→ The task:
Check every line of the entries for "from", and copy the lines that hold it.

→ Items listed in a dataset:
::::::::

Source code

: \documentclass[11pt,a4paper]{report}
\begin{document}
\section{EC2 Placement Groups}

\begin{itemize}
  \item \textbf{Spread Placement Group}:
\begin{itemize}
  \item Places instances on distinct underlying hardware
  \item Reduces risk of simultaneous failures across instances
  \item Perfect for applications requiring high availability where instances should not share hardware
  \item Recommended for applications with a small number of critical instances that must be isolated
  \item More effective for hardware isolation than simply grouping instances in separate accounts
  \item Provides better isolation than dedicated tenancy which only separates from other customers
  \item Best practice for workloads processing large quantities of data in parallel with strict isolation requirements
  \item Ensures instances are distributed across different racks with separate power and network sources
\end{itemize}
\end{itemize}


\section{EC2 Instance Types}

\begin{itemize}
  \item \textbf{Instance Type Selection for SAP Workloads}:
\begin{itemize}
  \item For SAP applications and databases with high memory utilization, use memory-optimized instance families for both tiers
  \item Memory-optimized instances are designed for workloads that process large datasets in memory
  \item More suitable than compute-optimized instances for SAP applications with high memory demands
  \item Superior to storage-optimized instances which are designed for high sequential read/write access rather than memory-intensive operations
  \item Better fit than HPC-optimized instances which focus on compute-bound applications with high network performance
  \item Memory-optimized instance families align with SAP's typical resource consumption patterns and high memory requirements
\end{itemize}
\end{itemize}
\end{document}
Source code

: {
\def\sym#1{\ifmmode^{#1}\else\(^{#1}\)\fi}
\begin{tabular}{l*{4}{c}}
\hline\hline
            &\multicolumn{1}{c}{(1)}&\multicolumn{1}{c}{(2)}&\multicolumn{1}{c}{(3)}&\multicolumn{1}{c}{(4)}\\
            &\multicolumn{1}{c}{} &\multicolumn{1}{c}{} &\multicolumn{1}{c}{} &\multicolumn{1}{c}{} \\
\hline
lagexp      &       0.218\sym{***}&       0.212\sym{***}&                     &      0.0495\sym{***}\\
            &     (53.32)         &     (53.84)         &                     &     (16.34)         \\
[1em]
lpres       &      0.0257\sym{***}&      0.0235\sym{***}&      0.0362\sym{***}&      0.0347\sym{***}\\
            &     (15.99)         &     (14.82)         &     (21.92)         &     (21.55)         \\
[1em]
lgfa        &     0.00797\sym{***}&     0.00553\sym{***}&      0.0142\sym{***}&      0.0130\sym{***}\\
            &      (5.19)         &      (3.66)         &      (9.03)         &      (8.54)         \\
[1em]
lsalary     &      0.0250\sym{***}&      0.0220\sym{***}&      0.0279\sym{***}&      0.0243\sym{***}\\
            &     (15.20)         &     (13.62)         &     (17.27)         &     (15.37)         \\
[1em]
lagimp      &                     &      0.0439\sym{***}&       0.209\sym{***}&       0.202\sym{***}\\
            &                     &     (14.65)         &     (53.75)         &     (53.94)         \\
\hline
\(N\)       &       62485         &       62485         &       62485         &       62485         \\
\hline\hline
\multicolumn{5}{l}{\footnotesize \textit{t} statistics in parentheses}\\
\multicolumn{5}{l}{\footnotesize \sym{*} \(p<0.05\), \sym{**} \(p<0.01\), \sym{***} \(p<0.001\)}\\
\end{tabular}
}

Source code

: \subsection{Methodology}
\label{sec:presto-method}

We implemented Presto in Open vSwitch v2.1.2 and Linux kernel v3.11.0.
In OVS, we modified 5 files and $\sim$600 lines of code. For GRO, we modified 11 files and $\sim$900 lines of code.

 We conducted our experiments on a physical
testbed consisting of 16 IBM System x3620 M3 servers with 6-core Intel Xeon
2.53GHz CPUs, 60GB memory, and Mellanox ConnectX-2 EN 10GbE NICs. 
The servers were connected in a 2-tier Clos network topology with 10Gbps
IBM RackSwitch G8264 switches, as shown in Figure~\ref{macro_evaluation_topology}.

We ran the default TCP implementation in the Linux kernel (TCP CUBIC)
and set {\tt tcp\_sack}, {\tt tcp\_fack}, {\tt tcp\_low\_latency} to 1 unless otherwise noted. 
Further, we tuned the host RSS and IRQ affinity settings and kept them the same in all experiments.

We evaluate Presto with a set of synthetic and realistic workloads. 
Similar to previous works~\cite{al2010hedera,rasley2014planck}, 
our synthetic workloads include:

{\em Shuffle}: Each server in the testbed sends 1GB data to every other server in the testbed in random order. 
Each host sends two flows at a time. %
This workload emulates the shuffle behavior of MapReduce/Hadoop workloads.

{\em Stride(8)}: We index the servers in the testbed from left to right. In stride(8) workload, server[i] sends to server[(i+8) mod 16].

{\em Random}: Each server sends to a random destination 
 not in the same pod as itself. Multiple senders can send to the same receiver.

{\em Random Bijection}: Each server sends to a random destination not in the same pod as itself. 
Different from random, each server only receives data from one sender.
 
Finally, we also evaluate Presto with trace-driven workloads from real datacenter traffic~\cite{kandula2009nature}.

::::::::

→ Response box:
  \item Provides better isolation than dedicated tenancy which only separates from other customers
{\em Stride(8)}: We index the servers in the testbed from left to right. In stride(8) workload, server[i] sends to server[(i+8) mod 16].
Different from random, each server only receives data from one sender.
Finally, we also evaluate Presto with trace-driven workloads from real datacenter traffic~\cite{kandula2009nature}.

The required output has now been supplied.